Activity: Go to the line containing "example from Sprint" and return it and each line after it exactly, through the end of the data below, and nothing more.

● ● ● ● ● ● ●

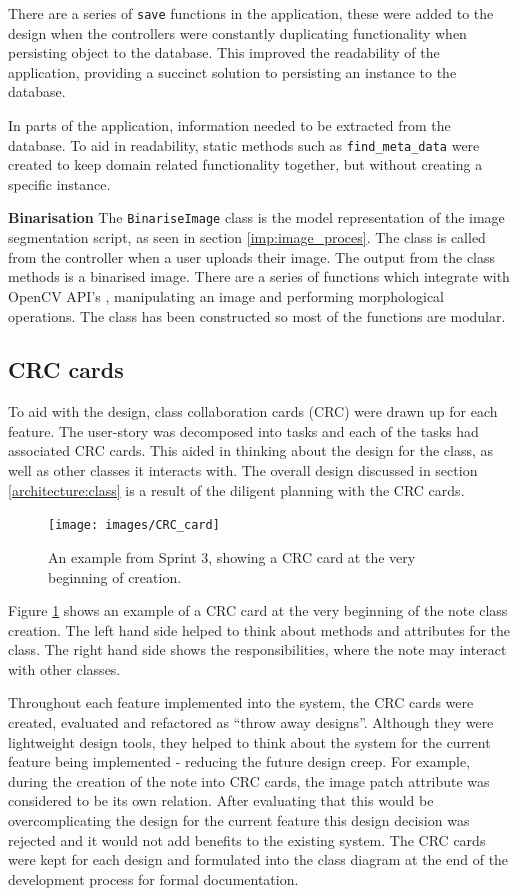 There are a series of \texttt{save} functions in the application, these were added to the design when the controllers were constantly duplicating functionality when persisting object to the database. This improved the readability of the application, providing a succinct solution to persisting an instance to the database.

In parts of the application, information needed to be extracted from the database. To aid in readability, static methods such as \texttt{find\_meta\_data} were created to keep domain related functionality together, but without creating a specific instance.

\noindent
\textbf{Binarisation}
\newline
The \texttt{BinariseImage} class is the model representation of the image segmentation script, as seen in section \ref{imp:image_proces}. The class is called from the controller when a user uploads their image. The output from the class methods is a binarised image. There are a series of functions which integrate with OpenCV API's \cite{citeulike:13206865}, manipulating an image and performing morphological operations. The class has been constructed so most of the functions are modular.

\subsection{CRC cards}
To aid with the design, class collaboration cards (CRC) were drawn up for each feature. The user-story was decomposed into tasks and each of the tasks had associated CRC cards. This aided in thinking about the design for the class, as well as other classes it interacts with.  The overall design discussed in section \ref{architecture:class} is a result of the diligent planning with the CRC cards.

\begin{figure}[H]
  \centering
  \texttt{[image: images/CRC\_card]}
  \caption{An example from Sprint 3, showing a CRC card at the very beginning of creation.}
  \label{fig:crc1}
\end{figure}

Figure \ref{fig:crc1} shows an example of a CRC card at the very beginning of the note class creation. The left hand side helped to think about methods and attributes for the class. The right hand side shows the responsibilities, where the note may interact with other classes.

Throughout each feature implemented into the system, the CRC cards were created, evaluated and refactored as ``throw away designs''. Although they were lightweight design tools, they helped to think about the system for the current feature being implemented - reducing the future design creep. For example, during the creation of the note into CRC cards, the image patch attribute was considered to be its own relation. After evaluating that this would be overcomplicating the design for the current feature this design decision was rejected and it would not add benefits to the existing system. The CRC cards were kept for each design and formulated into the class diagram at the end of the development process for formal documentation.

● ● ● ● ● ● ●

Response area:
  \caption{An example from Sprint 3, showing a CRC card at the very beginning of creation.}
  \label{fig:crc1}
\end{figure}

Figure \ref{fig:crc1} shows an example of a CRC card at the very beginning of the note class creation. The left hand side helped to think about methods and attributes for the class. The right hand side shows the responsibilities, where the note may interact with other classes.

Throughout each feature implemented into the system, the CRC cards were created, evaluated and refactored as ``throw away designs''. Although they were lightweight design tools, they helped to think about the system for the current feature being implemented - reducing the future design creep. For example, during the creation of the note into CRC cards, the image patch attribute was considered to be its own relation. After evaluating that this would be overcomplicating the design for the current feature this design decision was rejected and it would not add benefits to the existing system. The CRC cards were kept for each design and formulated into the class diagram at the end of the development process for formal documentation.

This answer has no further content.